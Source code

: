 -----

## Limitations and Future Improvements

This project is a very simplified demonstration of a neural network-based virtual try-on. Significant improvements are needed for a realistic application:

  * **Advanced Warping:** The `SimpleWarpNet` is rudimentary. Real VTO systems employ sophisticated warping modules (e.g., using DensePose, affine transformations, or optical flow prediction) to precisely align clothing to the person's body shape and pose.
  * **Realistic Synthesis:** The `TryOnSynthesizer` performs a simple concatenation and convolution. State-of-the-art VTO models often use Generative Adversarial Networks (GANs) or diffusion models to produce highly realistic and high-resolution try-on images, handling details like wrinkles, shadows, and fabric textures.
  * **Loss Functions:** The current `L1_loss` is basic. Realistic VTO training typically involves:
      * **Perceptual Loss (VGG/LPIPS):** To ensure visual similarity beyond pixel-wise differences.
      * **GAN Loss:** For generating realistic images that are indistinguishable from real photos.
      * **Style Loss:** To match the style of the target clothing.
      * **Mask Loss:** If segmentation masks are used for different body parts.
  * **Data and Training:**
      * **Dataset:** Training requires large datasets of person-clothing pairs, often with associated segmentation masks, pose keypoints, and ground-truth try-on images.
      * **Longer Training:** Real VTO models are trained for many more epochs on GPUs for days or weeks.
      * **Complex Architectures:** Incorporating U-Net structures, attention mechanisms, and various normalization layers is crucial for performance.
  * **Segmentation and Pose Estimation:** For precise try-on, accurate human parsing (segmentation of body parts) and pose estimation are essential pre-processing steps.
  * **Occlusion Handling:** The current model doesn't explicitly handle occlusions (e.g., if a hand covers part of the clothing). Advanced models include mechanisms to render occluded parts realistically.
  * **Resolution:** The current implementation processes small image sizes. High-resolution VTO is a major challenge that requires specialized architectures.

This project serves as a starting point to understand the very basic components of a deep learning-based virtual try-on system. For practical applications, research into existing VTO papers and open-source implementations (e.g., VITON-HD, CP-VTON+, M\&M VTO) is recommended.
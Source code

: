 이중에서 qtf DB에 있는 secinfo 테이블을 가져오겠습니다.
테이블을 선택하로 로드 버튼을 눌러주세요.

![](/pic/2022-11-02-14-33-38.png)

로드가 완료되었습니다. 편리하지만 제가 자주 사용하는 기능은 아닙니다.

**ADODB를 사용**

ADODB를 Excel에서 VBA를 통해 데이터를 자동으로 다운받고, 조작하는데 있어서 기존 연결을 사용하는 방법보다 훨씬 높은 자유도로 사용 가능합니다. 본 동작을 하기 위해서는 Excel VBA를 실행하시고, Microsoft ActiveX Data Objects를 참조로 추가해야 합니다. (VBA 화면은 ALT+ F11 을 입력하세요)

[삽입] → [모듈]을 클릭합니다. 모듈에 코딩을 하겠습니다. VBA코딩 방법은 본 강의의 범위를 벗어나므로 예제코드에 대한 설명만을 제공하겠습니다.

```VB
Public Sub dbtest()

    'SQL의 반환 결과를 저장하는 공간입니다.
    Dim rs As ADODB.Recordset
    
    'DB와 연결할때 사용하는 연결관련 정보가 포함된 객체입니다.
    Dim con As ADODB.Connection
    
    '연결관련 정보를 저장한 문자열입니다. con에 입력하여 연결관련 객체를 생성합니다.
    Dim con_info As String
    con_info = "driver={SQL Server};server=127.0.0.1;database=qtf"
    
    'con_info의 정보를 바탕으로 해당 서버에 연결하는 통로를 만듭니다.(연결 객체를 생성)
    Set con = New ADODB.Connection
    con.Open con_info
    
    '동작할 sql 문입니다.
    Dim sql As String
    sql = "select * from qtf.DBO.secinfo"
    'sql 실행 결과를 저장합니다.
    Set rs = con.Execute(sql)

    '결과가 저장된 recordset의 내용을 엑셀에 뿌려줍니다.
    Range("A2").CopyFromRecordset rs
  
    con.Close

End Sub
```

# # # # # # #

Starting at the first line of the data above, please restate word for word every line up to and including the one that holds "shape and pose.", and add nothing else.

Source code

: -----

## Limitations and Future Improvements

This project is a very simplified demonstration of a neural network-based virtual try-on. Significant improvements are needed for a realistic application:

  * **Advanced Warping:** The `SimpleWarpNet` is rudimentary. Real VTO systems employ sophisticated warping modules (e.g., using DensePose, affine transformations, or optical flow prediction) to precisely align clothing to the person's body shape and pose.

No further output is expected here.